(Input for this task begins)
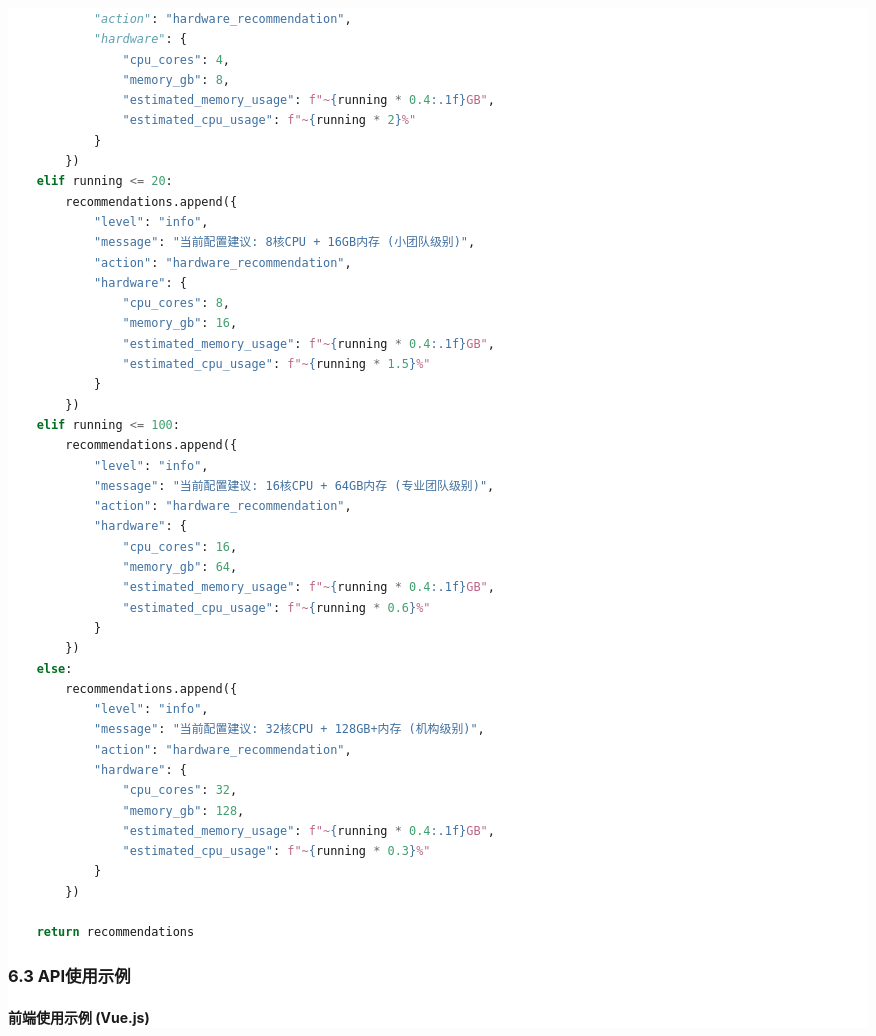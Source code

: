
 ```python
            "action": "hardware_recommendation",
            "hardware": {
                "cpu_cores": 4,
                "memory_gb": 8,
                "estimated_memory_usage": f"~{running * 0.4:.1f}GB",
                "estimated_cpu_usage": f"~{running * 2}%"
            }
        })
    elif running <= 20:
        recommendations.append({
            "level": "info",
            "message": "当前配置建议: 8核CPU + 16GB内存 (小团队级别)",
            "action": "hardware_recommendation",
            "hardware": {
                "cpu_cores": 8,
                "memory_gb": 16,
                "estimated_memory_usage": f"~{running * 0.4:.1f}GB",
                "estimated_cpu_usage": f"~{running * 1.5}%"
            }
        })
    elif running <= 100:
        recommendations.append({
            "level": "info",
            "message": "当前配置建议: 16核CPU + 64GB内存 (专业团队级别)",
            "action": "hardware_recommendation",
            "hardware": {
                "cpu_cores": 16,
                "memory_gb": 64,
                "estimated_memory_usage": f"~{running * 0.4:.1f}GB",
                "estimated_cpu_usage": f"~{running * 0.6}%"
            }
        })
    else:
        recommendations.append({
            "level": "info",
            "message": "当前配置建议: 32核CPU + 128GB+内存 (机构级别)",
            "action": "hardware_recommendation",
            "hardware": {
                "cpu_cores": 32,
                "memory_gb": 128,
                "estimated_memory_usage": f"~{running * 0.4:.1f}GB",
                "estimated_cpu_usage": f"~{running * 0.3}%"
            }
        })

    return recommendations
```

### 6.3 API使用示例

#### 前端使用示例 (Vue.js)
(Input for this task ends)
Prompt
Only lines with the word "当前配置建议" should be collected from the material.

Solution to the exercise
            "message": "当前配置建议: 8核CPU + 16GB内存 (小团队级别)",
            "message": "当前配置建议: 16核CPU + 64GB内存 (专业团队级别)",
            "message": "当前配置建议: 32核CPU + 128GB+内存 (机构级别)",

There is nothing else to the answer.